«Engadiner  Post/Posta  Ladina»: Adrian Arquint, am Donnerstag beginnt die Hochjagd in Graubünden. Sie selbst wären einer von rund 5500 Jagenden, verzichten aber heuer auf die Jagd. Weshalb?
Adrian Arquint*: Die Lage in Zusammenhang mit der bevorstehenden Abstimmung zum revidierten Jagdgesetz, mit dem Wolf und auch mit Covid-19 ist aktuell zu unsicher. Deshalb habe ich mich kurzfristig dazu entschlossen, die Stellung in der Zentrale zu halten. Der momentane Betrieb lässt es leider einfach nicht zu, und ich könnte unter diesen Umständen auch gar nicht mit der nötigen Ruhe zur Jagd gehen.
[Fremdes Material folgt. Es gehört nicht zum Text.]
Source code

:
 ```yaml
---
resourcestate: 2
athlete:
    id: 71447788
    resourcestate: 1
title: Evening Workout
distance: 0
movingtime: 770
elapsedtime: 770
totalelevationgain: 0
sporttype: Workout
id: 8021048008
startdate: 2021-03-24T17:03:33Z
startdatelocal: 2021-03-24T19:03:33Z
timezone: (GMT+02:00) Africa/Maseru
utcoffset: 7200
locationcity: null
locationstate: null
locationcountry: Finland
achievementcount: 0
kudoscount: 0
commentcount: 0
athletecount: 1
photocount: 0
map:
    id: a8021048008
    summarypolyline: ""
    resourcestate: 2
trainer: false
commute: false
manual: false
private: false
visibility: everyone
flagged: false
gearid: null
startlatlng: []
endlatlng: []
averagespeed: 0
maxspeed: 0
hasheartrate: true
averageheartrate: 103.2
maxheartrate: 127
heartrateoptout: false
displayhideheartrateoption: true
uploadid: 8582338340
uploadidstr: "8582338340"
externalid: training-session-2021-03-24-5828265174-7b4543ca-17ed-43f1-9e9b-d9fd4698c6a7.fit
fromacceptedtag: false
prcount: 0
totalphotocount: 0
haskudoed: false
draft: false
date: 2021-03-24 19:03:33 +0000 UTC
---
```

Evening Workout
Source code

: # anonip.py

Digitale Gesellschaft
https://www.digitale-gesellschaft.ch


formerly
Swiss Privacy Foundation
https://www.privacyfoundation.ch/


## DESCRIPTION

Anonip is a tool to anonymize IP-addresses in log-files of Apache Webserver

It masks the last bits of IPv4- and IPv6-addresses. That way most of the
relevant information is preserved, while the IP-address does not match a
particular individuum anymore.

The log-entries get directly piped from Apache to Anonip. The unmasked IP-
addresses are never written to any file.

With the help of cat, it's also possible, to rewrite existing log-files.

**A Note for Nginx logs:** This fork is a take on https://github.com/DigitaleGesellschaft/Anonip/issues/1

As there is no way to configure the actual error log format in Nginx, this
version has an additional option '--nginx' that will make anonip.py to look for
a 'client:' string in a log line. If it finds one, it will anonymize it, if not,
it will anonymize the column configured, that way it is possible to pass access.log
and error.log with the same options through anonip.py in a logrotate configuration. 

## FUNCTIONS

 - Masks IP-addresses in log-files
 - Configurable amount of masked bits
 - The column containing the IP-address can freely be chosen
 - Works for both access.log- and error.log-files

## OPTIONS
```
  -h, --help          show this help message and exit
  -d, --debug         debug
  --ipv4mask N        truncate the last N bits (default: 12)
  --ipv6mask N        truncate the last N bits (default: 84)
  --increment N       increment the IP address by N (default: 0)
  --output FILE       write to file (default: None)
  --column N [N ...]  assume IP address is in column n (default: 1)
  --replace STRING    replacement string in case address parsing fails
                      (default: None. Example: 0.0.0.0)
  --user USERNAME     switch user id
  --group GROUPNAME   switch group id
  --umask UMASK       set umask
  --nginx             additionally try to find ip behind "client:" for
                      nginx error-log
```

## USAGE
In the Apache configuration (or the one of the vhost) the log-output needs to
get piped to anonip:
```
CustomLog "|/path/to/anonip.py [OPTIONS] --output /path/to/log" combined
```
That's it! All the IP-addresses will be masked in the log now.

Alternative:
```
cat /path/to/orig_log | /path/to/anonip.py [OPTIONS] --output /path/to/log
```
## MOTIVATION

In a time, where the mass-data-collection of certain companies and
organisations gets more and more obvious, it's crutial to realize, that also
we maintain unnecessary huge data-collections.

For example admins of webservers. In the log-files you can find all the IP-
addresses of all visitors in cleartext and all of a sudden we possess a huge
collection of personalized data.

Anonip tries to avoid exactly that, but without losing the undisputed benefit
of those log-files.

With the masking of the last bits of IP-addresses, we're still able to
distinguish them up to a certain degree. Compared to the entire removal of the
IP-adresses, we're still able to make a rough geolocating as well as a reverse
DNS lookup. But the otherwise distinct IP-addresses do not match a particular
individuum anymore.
Was wäre dann Ihre bevorzugte Jagd?
Eigentlich die Gamsjagd in den Bergen in möglichst weit abgelegenen Gebieten. Aber ich schätze auch die Hirschjagd sehr und das Hüttenleben mit meinen Jagdkollegen.
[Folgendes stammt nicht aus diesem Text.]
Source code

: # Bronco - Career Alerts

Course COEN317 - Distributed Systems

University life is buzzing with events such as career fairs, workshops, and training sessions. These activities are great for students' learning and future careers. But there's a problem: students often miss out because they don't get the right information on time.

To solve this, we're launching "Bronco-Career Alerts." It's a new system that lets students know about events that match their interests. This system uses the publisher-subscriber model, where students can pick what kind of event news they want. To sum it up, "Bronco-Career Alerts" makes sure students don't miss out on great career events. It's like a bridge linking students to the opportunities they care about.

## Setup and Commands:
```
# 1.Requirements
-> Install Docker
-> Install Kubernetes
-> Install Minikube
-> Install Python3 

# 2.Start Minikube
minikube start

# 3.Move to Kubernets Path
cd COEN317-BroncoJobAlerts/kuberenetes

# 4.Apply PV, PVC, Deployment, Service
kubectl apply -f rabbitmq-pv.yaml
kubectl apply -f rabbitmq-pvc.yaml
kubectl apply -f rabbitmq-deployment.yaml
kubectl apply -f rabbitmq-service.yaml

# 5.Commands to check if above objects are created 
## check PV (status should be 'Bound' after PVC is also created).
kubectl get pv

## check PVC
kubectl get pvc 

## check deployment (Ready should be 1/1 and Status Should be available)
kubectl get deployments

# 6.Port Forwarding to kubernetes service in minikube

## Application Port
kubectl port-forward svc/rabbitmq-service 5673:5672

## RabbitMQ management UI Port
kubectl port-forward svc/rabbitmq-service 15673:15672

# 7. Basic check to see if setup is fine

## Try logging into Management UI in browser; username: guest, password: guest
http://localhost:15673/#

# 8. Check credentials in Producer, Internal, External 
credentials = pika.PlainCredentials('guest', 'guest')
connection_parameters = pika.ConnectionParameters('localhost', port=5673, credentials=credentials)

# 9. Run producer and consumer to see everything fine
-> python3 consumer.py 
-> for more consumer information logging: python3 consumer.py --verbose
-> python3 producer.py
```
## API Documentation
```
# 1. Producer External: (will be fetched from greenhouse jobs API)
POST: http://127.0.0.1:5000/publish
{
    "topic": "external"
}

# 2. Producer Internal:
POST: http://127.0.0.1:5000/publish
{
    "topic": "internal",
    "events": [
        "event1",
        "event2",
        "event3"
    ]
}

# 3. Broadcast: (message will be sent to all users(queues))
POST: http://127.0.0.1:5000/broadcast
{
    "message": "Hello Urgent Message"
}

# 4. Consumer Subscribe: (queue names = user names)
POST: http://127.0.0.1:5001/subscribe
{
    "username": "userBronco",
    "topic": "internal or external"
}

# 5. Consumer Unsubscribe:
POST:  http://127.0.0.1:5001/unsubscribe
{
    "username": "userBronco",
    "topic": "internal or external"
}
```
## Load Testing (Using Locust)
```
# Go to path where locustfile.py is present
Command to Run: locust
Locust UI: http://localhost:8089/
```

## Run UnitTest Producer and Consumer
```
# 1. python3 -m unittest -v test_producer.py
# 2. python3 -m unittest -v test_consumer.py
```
Wann waren sie letztmals auf der Jagd?
2017. Danach habe ich mich auf mein neues Amt als Jagdinspektor konzentriert und auf die Jagd verzichtet. Zumal im Vorfeld meiner Wahl auch die Diskussion entbrannte, ob der Amtsleiter überhaupt zur Jagd gehen darf oder nicht.

Wenn Sie im Alltag Jägerinnen und Jägern begegnen, um was drehen sich die Gespräche, um Wetter und Jagderfolg oder um das jagdliche Regelwerk, welches Sie zusammen mit der Wildhut mit beeinflussen und gegenüber den Jagenden zu vertreten haben?
In meiner Funktion als Amtsleiter geht es heute natürlich häufig um Jagdbetrieb und -planung und vor allem auch um gute Ideen, in welcher Weise man die Jagdplanung für das Gebiet des jeweiligen Jägers optimieren könnte ... Das war früher anders, da war ich als normaler Jäger unterwegs und genoss immer auch das abendliche Hüttenleben mit all seinen Geschichten.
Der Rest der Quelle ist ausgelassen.